Slocum 419 Read online

Page 3


  He rolled onto the bed beside her and ran a hand over her flat tummy. He slid it over the dark wiry hairs of her cunt, and her body seemed to quiver at his touch.

  He leaned over and took one of her nipples into his mouth. He rubbed the tip of his tongue over the rough nubbin and Amy squirmed. His left hand probed the portals of her sex. She was wet inside. He touched the tip of her clitoris and she cried out. Her body vibrated as he continued to stroke the little tongue of her pleasure.
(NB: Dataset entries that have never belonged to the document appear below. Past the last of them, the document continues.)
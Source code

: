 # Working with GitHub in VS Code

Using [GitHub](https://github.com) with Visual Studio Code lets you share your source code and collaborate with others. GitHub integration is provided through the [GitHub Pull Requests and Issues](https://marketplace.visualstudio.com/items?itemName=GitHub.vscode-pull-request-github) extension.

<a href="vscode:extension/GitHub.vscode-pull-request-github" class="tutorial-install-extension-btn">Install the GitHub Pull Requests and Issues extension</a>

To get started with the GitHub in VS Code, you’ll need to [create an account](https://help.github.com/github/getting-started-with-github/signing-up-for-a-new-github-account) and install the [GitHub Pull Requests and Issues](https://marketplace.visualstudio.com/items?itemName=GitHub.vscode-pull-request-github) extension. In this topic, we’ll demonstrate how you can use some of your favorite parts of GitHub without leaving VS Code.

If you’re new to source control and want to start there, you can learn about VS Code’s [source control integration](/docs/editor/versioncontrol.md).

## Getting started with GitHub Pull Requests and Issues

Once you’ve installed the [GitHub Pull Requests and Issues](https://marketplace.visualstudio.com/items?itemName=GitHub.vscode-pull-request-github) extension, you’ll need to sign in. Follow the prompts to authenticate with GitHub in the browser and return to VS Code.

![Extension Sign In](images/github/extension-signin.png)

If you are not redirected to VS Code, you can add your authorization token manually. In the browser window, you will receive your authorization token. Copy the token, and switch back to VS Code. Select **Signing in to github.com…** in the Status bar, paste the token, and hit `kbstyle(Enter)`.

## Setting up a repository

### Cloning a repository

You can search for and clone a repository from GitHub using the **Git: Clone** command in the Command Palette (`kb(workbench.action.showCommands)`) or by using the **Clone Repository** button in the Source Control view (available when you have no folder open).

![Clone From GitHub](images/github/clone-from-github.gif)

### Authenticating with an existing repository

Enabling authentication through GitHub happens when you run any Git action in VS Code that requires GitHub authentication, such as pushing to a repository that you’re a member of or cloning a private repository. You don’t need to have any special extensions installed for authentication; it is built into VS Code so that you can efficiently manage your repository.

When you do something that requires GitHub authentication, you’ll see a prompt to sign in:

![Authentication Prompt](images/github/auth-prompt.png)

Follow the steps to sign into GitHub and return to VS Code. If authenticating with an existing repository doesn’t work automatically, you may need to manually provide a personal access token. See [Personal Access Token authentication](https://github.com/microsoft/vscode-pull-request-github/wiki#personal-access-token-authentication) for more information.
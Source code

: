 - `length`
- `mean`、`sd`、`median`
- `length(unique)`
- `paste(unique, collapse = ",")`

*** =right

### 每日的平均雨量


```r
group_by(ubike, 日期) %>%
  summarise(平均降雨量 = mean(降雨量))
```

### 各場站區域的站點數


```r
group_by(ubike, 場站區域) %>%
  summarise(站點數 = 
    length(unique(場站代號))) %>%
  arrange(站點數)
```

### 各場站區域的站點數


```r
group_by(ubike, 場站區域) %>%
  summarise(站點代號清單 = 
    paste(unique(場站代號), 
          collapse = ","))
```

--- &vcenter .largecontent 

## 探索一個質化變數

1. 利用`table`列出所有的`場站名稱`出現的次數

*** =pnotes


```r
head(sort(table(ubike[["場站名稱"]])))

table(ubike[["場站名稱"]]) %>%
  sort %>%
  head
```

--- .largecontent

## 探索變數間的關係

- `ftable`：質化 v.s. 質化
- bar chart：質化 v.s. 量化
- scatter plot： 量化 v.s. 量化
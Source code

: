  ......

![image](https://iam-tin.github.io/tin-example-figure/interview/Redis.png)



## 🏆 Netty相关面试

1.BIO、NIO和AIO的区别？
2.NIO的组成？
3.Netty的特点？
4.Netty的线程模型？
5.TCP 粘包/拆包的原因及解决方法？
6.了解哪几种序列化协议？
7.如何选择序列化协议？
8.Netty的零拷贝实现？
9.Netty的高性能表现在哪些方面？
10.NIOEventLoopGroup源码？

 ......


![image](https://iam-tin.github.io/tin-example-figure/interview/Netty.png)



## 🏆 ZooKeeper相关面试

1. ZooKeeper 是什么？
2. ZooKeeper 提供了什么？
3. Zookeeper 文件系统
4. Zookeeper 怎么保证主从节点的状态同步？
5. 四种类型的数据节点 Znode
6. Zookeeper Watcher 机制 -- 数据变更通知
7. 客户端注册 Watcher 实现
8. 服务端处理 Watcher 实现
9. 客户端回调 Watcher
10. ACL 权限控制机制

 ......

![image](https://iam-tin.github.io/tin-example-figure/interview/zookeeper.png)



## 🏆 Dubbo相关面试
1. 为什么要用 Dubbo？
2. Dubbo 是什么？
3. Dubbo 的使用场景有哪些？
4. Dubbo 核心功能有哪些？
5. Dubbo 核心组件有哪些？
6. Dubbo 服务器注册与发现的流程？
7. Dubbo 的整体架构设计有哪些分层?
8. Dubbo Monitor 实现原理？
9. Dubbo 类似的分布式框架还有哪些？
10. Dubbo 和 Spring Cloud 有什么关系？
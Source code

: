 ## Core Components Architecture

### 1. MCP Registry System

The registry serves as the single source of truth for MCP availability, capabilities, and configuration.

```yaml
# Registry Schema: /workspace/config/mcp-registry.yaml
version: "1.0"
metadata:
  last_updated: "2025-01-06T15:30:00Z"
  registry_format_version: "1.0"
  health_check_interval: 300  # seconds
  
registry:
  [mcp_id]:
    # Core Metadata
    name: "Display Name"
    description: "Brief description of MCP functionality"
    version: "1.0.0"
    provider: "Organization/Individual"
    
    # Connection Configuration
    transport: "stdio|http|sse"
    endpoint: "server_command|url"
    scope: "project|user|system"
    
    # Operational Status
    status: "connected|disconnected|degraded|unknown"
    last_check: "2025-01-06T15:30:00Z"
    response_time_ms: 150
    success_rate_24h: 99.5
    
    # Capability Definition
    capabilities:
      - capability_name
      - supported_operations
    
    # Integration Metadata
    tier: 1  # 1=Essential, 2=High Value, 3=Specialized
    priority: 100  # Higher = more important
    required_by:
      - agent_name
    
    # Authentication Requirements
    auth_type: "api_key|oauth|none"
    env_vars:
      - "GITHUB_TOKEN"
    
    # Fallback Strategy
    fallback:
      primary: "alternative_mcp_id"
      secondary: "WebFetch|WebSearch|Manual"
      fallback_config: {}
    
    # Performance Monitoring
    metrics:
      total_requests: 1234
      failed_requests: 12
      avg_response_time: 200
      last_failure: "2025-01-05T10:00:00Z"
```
  “Oh, John, that’s so good,” she said.

  One of her hands reached over and grabbed his shaft.

  It was still flaccid, but she kneaded it as if she had a ball of dough in her palm. His cock began to fill with engorged blood as he stroked her clit with his index finger. Soon, his cock began to harden.

  Amy cooed with delight.

  “Oooh, he’s getting ready again,” she said. “You are quick, aren’t you, John?”

  He smiled.

  “It’s like what the boy rabbit said to the girl rabbit,” he said.

  “What’s that?”

  “This won’t take long, did it?”

  Amy laughed and he rolled over on top of her as he slid his finger from her pussy and released the nipple in his mouth.

  She reached down and grabbed his member.

  “My, you are ready again, aren’t you?” she said.

  “Are you?”

  “I can take all you’ve got, John.”

  He eased down, lowering his hips. She guided his cock through the thicket of her pubic hairs until the crown touched the soft, pliable seam of her cunt. The head slid past her lubricated lips and into the steamy cavern of her pussy. Amy sighed deeply and took her hand away as his cock disappeared into her tunnel.

  “Ahhh,” she breathed.

  Slocum felt his veins throb along the length of his prick as he slid deeper into her.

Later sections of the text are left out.